The last thing you want is to be surrounded by people who all hang out with their friends from school and are married with kids by 28. (An experience a friend had when she moved to Yorkshire - she found it very hard to break into existing cliques).

heliosunburg · 19/11/2021 09:51

Sigh. Saying Londoners are rude and unfriendly is a bit like saying Northerners are racist. It’s a lazy stereotype.

People in inner cities are less friendly or come across that way, fact. They're rushing around, stressed, less sense of community, younger population.

Even I, when I lived in croydon, was like this, compared to living in Richmond now. Can't even explain it.

Re racist northerners, obviously not all are, but I'd worry about being accepted somewhere if I'm the only non white person. Not to say they're racist, most people are fine, but it's definitely more of an issue or more likely in a rural, northern town than somewhere like london

HundredMilesAnHour · 19/11/2021 10:03

People in inner cities are less friendly or come across that way, fact. They're rushing around, stressed, less sense of community, younger population.

Even I, when I lived in croydon, was like this, compared to living in Richmond now. Can't even explain it.

I disagree with this. It's another example of a lazy stereotype. I don't think I'd ever refer to Croydon (or Brent) as inner city though. Confused I think you do have to make an effort in cities to engage with people. But the majority of people will respond when you do.

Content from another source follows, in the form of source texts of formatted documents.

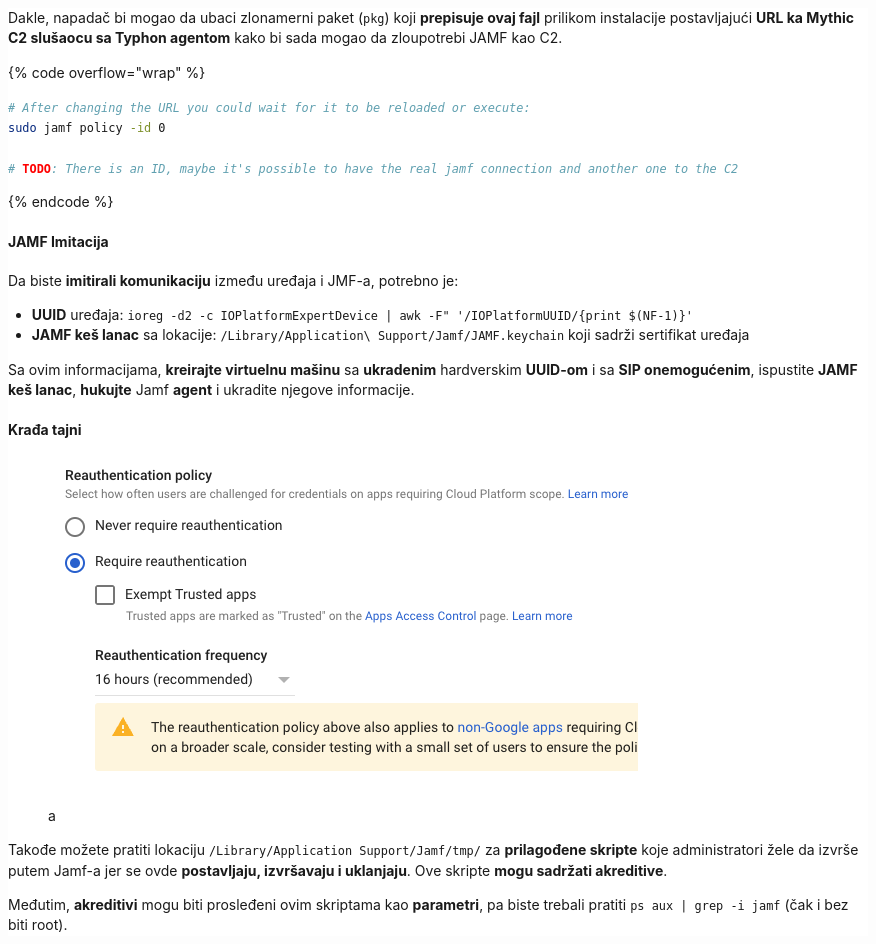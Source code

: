 Dakle, napadač bi mogao da ubaci zlonamerni paket (`pkg`) koji **prepisuje ovaj fajl** prilikom instalacije postavljajući **URL ka Mythic C2 slušaocu sa Typhon agentom** kako bi sada mogao da zloupotrebi JAMF kao C2.

{% code overflow="wrap" %}
```bash
# After changing the URL you could wait for it to be reloaded or execute:
sudo jamf policy -id 0

# TODO: There is an ID, maybe it's possible to have the real jamf connection and another one to the C2
```
{% endcode %}

#### JAMF Imitacija

Da biste **imitirali komunikaciju** između uređaja i JMF-a, potrebno je:

* **UUID** uređaja: `ioreg -d2 -c IOPlatformExpertDevice | awk -F" '/IOPlatformUUID/{print $(NF-1)}'`
* **JAMF keš lanac** sa lokacije: `/Library/Application\ Support/Jamf/JAMF.keychain` koji sadrži sertifikat uređaja

Sa ovim informacijama, **kreirajte virtuelnu mašinu** sa **ukradenim** hardverskim **UUID-om** i sa **SIP onemogućenim**, ispustite **JAMF keš lanac**, **hukujte** Jamf **agent** i ukradite njegove informacije.

#### Krađa tajni

<figure><img src="../../.gitbook/assets/image (11).png" alt=""><figcaption><p>a</p></figcaption></figure>

Takođe možete pratiti lokaciju `/Library/Application Support/Jamf/tmp/` za **prilagođene skripte** koje administratori žele da izvrše putem Jamf-a jer se ovde **postavljaju, izvršavaju i uklanjaju**. Ove skripte **mogu sadržati akreditive**.

Međutim, **akreditivi** mogu biti prosleđeni ovim skriptama kao **parametri**, pa biste trebali pratiti `ps aux | grep -i jamf` (čak i bez biti root).
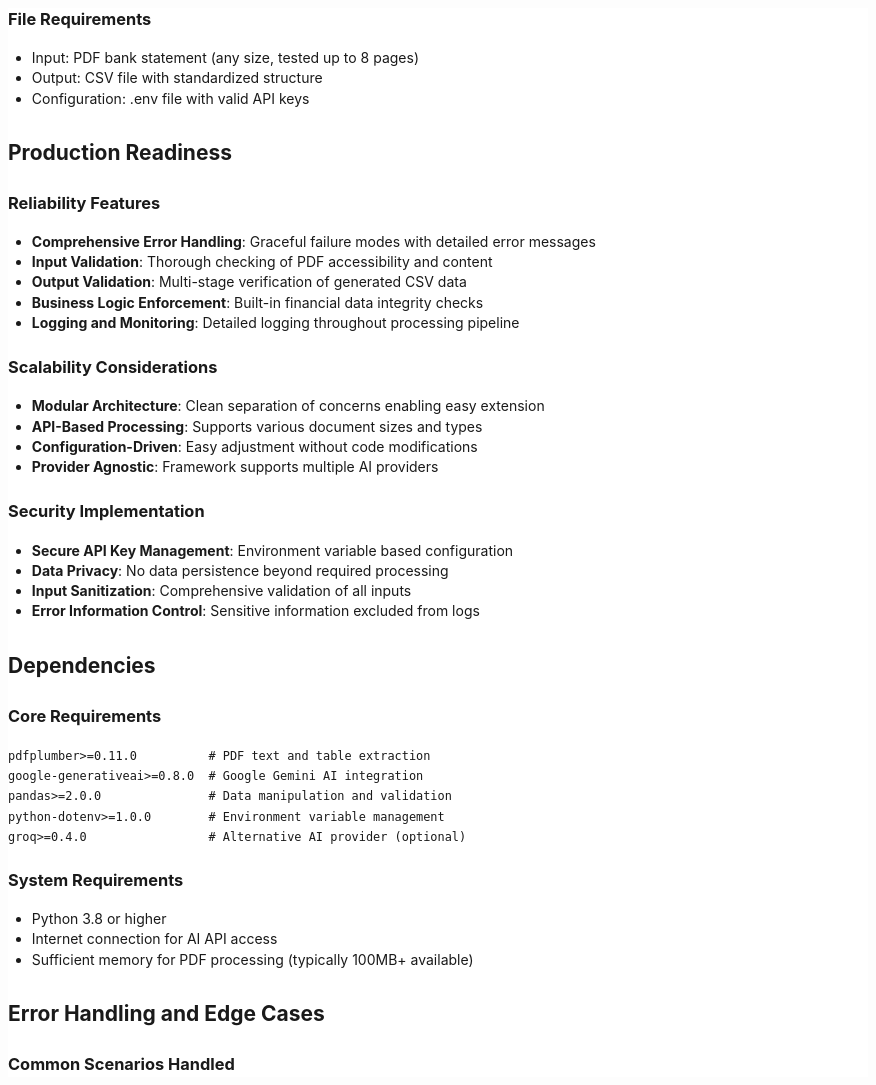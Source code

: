 ### File Requirements

- Input: PDF bank statement (any size, tested up to 8 pages)
- Output: CSV file with standardized structure
- Configuration: .env file with valid API keys

## Production Readiness

### Reliability Features

- **Comprehensive Error Handling**: Graceful failure modes with detailed error messages
- **Input Validation**: Thorough checking of PDF accessibility and content
- **Output Validation**: Multi-stage verification of generated CSV data
- **Business Logic Enforcement**: Built-in financial data integrity checks
- **Logging and Monitoring**: Detailed logging throughout processing pipeline

### Scalability Considerations

- **Modular Architecture**: Clean separation of concerns enabling easy extension
- **API-Based Processing**: Supports various document sizes and types
- **Configuration-Driven**: Easy adjustment without code modifications
- **Provider Agnostic**: Framework supports multiple AI providers

### Security Implementation

- **Secure API Key Management**: Environment variable based configuration
- **Data Privacy**: No data persistence beyond required processing
- **Input Sanitization**: Comprehensive validation of all inputs
- **Error Information Control**: Sensitive information excluded from logs

## Dependencies

### Core Requirements
```
pdfplumber>=0.11.0          # PDF text and table extraction
google-generativeai>=0.8.0  # Google Gemini AI integration
pandas>=2.0.0               # Data manipulation and validation
python-dotenv>=1.0.0        # Environment variable management
groq>=0.4.0                 # Alternative AI provider (optional)
```

### System Requirements
- Python 3.8 or higher
- Internet connection for AI API access
- Sufficient memory for PDF processing (typically 100MB+ available)

## Error Handling and Edge Cases

### Common Scenarios Handled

rarewaves · 19/11/2021 10:12

London isn't for everyone. I grew up here and I wouldn't live anywhere else in the UK now, but when I've lived elsewhere people often tell me how they find it too busy and unfriendly. I just found living in smaller towns to be too quiet and nosy! I think if you're one of those people that prefer a quieter/slower pace of life, and only enjoy doing the same things that can be done in other areas (rather than the things that are more unique to London like the arts/theatre) then I think you may as well be living somewhere cheaper.